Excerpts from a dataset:
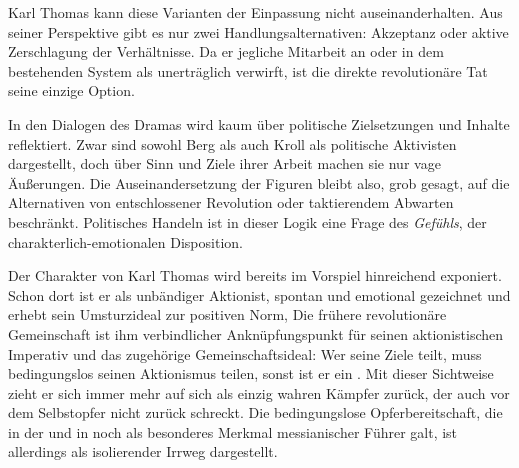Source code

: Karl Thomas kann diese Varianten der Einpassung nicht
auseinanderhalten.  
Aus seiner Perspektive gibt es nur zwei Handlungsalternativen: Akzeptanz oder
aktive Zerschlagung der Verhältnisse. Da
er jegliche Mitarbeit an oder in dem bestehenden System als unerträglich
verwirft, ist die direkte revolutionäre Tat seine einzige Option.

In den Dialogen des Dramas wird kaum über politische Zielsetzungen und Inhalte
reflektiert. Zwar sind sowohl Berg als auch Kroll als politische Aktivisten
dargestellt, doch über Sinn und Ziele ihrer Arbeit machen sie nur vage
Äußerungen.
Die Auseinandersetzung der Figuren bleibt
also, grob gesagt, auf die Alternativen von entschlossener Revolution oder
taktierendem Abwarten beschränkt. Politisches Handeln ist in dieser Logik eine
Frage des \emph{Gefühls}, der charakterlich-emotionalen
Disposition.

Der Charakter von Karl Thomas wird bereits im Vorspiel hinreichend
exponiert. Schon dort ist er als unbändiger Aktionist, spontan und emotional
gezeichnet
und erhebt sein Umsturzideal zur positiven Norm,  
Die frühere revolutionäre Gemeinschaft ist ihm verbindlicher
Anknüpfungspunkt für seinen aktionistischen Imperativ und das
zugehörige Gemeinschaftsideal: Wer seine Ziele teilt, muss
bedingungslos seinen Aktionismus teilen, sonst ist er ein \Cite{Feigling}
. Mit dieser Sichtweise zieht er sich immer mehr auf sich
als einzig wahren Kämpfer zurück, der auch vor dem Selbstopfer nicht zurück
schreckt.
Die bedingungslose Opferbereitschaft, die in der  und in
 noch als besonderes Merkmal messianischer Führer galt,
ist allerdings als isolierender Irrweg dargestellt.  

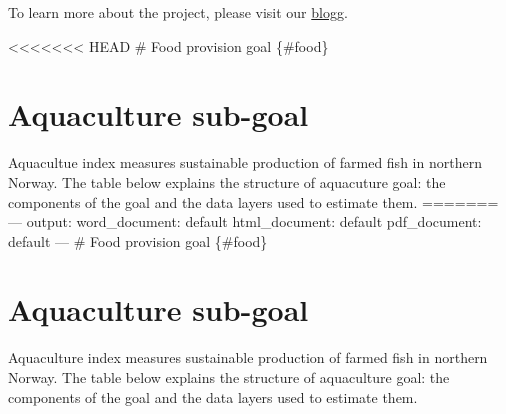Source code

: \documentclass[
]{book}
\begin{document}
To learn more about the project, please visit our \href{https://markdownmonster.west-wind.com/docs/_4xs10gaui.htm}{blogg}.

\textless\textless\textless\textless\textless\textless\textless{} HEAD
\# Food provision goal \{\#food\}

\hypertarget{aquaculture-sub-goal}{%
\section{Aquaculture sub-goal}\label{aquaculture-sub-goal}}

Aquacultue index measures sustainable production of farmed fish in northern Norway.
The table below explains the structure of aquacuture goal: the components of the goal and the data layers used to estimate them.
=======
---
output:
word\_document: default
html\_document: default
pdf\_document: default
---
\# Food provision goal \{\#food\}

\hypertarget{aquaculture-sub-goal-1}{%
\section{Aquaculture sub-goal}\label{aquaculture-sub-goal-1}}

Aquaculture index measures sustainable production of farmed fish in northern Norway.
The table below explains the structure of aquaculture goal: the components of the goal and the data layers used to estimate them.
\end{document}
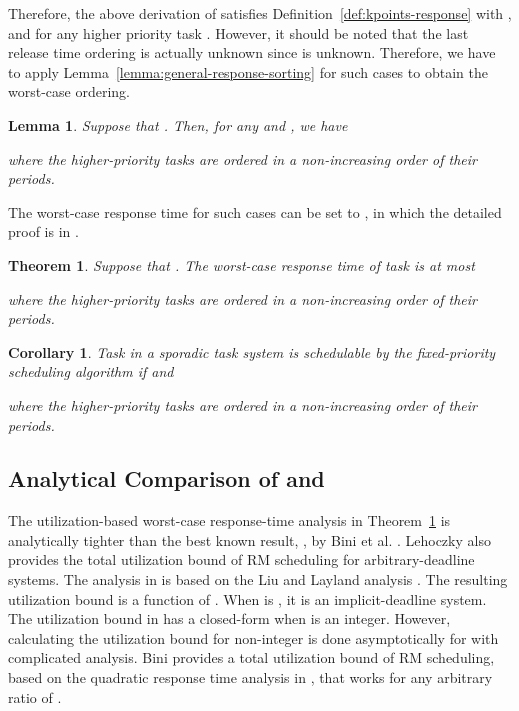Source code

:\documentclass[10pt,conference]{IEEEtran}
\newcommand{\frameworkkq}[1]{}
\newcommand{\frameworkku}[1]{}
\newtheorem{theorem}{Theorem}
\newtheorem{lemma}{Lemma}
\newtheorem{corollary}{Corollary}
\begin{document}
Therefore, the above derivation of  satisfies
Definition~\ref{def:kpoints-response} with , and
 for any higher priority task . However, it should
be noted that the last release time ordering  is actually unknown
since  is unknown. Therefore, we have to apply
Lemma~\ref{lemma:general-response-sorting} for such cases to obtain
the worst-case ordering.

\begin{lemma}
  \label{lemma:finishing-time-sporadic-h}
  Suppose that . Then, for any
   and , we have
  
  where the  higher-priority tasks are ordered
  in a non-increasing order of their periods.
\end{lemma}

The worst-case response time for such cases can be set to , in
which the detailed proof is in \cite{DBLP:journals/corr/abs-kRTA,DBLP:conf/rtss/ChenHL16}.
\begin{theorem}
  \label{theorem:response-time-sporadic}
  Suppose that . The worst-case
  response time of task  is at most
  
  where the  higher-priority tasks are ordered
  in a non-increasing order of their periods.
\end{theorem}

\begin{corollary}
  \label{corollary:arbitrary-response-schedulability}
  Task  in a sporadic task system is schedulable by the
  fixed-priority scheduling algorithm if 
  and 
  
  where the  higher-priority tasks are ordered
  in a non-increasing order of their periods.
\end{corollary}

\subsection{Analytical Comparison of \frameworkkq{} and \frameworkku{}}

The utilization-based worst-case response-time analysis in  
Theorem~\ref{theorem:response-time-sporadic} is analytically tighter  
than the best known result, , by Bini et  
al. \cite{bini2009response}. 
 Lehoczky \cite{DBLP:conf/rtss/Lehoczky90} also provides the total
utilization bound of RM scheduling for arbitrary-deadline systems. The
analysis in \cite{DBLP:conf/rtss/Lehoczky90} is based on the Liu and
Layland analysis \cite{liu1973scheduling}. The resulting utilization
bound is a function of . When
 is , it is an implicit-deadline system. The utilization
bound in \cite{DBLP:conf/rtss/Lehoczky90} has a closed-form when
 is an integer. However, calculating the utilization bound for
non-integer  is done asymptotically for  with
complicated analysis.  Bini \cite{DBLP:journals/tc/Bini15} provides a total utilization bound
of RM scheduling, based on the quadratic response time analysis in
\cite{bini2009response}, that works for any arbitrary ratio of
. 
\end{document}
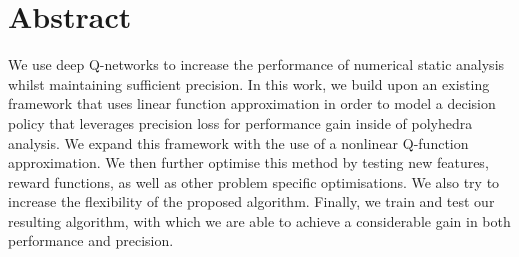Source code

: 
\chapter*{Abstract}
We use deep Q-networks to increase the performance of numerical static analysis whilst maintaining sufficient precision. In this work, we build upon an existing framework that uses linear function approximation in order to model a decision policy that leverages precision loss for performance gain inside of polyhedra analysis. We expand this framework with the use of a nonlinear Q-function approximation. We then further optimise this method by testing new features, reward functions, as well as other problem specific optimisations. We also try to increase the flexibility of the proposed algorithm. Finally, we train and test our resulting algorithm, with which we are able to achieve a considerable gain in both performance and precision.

TASK OBJECTIVE: Begin at the first line of the entries and stop after the line holding "In den Dialogen"; repeat those lines exactly, but not the pictures.

OUTPUT OF THE EXERCISE:
Source code

: Karl Thomas kann diese Varianten der Einpassung nicht
auseinanderhalten.  
Aus seiner Perspektive gibt es nur zwei Handlungsalternativen: Akzeptanz oder
aktive Zerschlagung der Verhältnisse. Da
er jegliche Mitarbeit an oder in dem bestehenden System als unerträglich
verwirft, ist die direkte revolutionäre Tat seine einzige Option.

In den Dialogen des Dramas wird kaum über politische Zielsetzungen und Inhalte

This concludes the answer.